▶ **Exercise prompt**: Find every line in the records below that holds the word "relPron", and copy it out.

*** Data under study ***

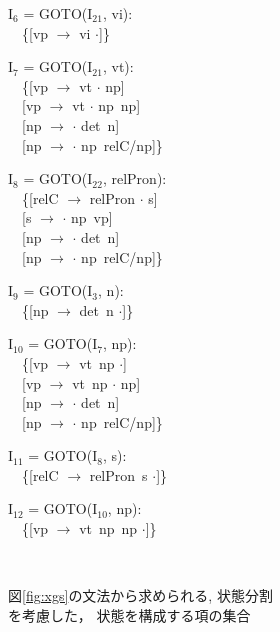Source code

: \begin{figure}[htbp]
\begin{center}
{\begin{minipage}[t]{\mpw}
        \vspace{\vs}
        I$_{6}$ = GOTO(I$_{21}$, vi): \\
        　\{[vp $\to$ vi $\cdot$]\}

        \vspace{\vs}
        I$_{7}$ = GOTO(I$_{21}$, vt): \\
        　\{[vp $\to$ vt $\cdot$ np] \\ 
        　[vp $\to$ vt $\cdot$ np\ np] \\ 
        　[np $\to$ $\cdot$ det\ n] \\
        　[np $\to$ $\cdot$ np\ relC/np]\}
      \end{minipage}
      \begin{minipage}[t]{\mpw}
        I$_{8}$ = GOTO(I$_{22}$, relPron): \\ 
        　\{[relC $\to$ relPron $\cdot$ s] \\ 
        　[s $\to$ $\cdot$ np\ vp] \\ 
        　[np $\to$ $\cdot$ det\ n] \\
        　[np $\to$ $\cdot$ np\ relC/np]\} 

        \vspace{\vs}
        I$_{9}$ = GOTO(I$_{3}$, n): \\
        　\{[np $\to$ det\ n $\cdot$]\}

        \vspace{\vs}
        I$_{10}$ = GOTO(I$_{7}$, np): \\
        　\{[vp $\to$ vt\ np $\cdot$] \\
        　[vp $\to$ vt\ np $\cdot$ np] \\
        　[np $\to$ $\cdot$ det\ n] \\
        　[np $\to$ $\cdot$ np\ relC/np]\}

        \vspace{\vs}
        I$_{11}$ = GOTO(I$_{8}$, s): \\
        　\{[relC $\to$ relPron\ s $\cdot$]\}

        \vspace{\vs}
        I$_{12}$ = GOTO(I$_{10}$, np): \\
        　\{[vp $\to$ vt\ np\ np $\cdot$]\}
      \end{minipage} \\
    }
    \caption{図\ref{fig:xgs}の文法から求められる, 状態分割\\を考慮した，
      状態を構成する項の集合}
    \label{fig:states3}
  \end{center}
\end{figure}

*** End of Data under study ***

▶ **Expected output**:
        I$_{8}$ = GOTO(I$_{22}$, relPron): \\ 
        　\{[relC $\to$ relPron $\cdot$ s] \\ 
        　\{[relC $\to$ relPron\ s $\cdot$]\}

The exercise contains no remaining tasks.